La forme artistique sérielle la plus représentative de la contribution de Jean-Paul Thenot à l’Art Sociologique est le questionnaire ; il sert de base à des sondages souvent exécutés par art postal. Chez Thenot le questionnaire devient une forme interrogative de multiple alternatif à contenu variable, qui est aussi personnalisé et/ou personnifié du fait de la participation du public à la production des réponses. Pour Thenot, psychothérapeute de formation (une activité qu’il conduit parallèlement à son travail artistique avec le Collectif, et qu’il poursuit quand ses membres se séparent en février 1981), les questions permettent d’engager les participant·es dans des modes de réflexions actifs ou introspectifs. Subtilement aussi, Thenot encourage une mise à distance critique des outils d’analyse, suggérant sa crainte de l’engouement grandissant pour la discipline Sociologie au début des années 1970. Assurément, une dimension parodique existe lorsqu’il utilise des procédés similaires à l’étude sociologique scientifique mais en en détournant les outils et les objectifs, comme pour relativiser la portée des conclusions et généralisations qu’elle produit. Quand elles sont assimilées, ces généralisations sociologiques peuvent, au pire, désorienter et/ou instrumentaliser les comportements individuels et/ou sociaux ; si l’on prend en compte, par exemple, l’impact de la normalité physique ou psychologique sur l’image de soi, ou l’influence aujourd’hui attestée des sondages d’opinions sur les élections (quand bien même elles sont menées démocratiquement…). Toujours est-il que Thenot crée ses premiers questionnaires en 1972, et continue avec des processus similaires tout au long de son implication avec le Collectif d’Art Sociologique. Sous son impulsion, Forest et Fischer, individuellement ou collectivement dans le cadre du Collectif, constituent pareillement des projets à base de questionnaires, ce qui en fait un mode d’action particulièrement exploité dans l’art sociologique. Formellement, les questionnaires d’art sociologique ressemblent à des formulaires bureaucratiques administratifs de base (déjà omniprésents pour réguler la vie quotidienne dans les années 1970) ; visiblement tapés à la machine à écrire, ils sont reprographiés sur feuilles de papier standard en un nombre d’exemplaires suffisant pour le bon déroulement de l’action.

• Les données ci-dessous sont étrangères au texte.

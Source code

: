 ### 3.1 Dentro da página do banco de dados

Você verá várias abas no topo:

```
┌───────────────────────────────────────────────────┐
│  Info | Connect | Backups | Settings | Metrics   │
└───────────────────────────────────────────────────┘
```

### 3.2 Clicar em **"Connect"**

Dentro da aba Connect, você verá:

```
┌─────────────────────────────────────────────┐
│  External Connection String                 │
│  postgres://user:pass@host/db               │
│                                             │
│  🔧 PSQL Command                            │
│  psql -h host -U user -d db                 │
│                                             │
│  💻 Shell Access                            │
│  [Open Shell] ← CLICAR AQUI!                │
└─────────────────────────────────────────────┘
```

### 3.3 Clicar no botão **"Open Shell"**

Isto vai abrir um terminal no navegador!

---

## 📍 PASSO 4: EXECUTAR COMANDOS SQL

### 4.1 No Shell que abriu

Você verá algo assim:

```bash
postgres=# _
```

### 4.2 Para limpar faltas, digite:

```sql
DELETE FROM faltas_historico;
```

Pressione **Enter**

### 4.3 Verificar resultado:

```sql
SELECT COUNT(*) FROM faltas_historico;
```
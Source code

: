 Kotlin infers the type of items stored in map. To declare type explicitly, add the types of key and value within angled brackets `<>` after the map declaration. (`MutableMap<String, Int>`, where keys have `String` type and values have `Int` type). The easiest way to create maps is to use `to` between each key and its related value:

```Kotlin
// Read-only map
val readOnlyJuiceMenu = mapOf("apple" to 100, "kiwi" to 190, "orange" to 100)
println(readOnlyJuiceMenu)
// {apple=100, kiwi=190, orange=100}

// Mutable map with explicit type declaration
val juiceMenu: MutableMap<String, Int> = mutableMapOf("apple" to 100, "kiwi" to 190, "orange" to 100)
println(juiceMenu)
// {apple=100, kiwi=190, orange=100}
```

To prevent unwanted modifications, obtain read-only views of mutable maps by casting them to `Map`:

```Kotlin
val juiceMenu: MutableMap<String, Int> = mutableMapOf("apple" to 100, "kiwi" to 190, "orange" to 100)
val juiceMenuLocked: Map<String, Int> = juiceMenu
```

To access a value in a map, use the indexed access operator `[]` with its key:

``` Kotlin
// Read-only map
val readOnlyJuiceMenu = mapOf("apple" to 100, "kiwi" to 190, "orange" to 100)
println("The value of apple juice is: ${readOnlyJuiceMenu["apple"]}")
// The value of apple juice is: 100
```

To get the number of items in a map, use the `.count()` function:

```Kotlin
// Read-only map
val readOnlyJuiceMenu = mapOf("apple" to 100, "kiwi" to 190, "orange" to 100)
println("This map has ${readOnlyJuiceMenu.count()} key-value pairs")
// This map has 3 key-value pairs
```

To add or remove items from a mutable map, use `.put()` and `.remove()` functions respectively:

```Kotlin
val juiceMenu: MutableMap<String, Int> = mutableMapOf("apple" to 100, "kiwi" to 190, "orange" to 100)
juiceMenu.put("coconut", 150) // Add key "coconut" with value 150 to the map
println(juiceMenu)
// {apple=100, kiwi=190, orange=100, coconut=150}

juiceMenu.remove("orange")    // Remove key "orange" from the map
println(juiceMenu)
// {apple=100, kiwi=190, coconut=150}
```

L’une des premières actions de Thenot sous forme de questionnaire est Catégories d’identifications, en 1972. Dans ce projet, Thenot propose des questions improbables ou arbitraires sur l’identification des personnes (ou leur personnification) avec un animal, un objet, une plante, une partie du corps humain, une couleur, un vêtement, une œuvre d’art, etc. Les questions sont formulées ainsi : « Si vous aviez la possibilité d’être transformé(e) immédiatement en un animal, quel animal aimeriez-vous être ? Pourquoi ? » Sur la deuxième page, les mêmes questions sont abordées dans la négative : « Et maintenant, si on vous donne la possibilité de dire ce que vous ne voudriez pas être. Quel animal ne voudriez-vous surtout pas être ? Pourquoi ? ». Finalement ici aussi, Thenot présente les résultats sans jugement ni interprétation. Ainsi, parmi les réponses, une personne indique qu’elle ne voudrait pas être : « Une taupe, parce qu’elle est aveugle, » mais accepterait volontiers d’être transformée en bougie (« parce que sa vie est un sacrifice permanent et inutile »), en algue marine (« pour la souplesse de chacun de ses gestes »), ou même en chaussures… À l’issue, l’étude de Thenot ne semble pas en mesure (ou même tenter) de proposer un portrait cohérent des participant·es et/ou une analyse rationnelle de la société. Apprend-on véritablement quoi que ce soit quand on sait, d’après les résultats compilés de Catégories d’Identifications avec les animaux, que la plupart voudraient être un oiseau et non un rat ? En fait, concernant l’interprétation ou l’analyse sociologiques des résultats, les membres du Collectif d’Art Sociologique ont toujours considéré que ceci n’était pas leur fonction ; leur rôle étant de créer des processus d’activation (et parfois d’agitation) de la société permettant de collecter des réponses, qui sont à disposition de quiconque souhaiterait en faire une analyse pertinente ou une interprétation sérieuse.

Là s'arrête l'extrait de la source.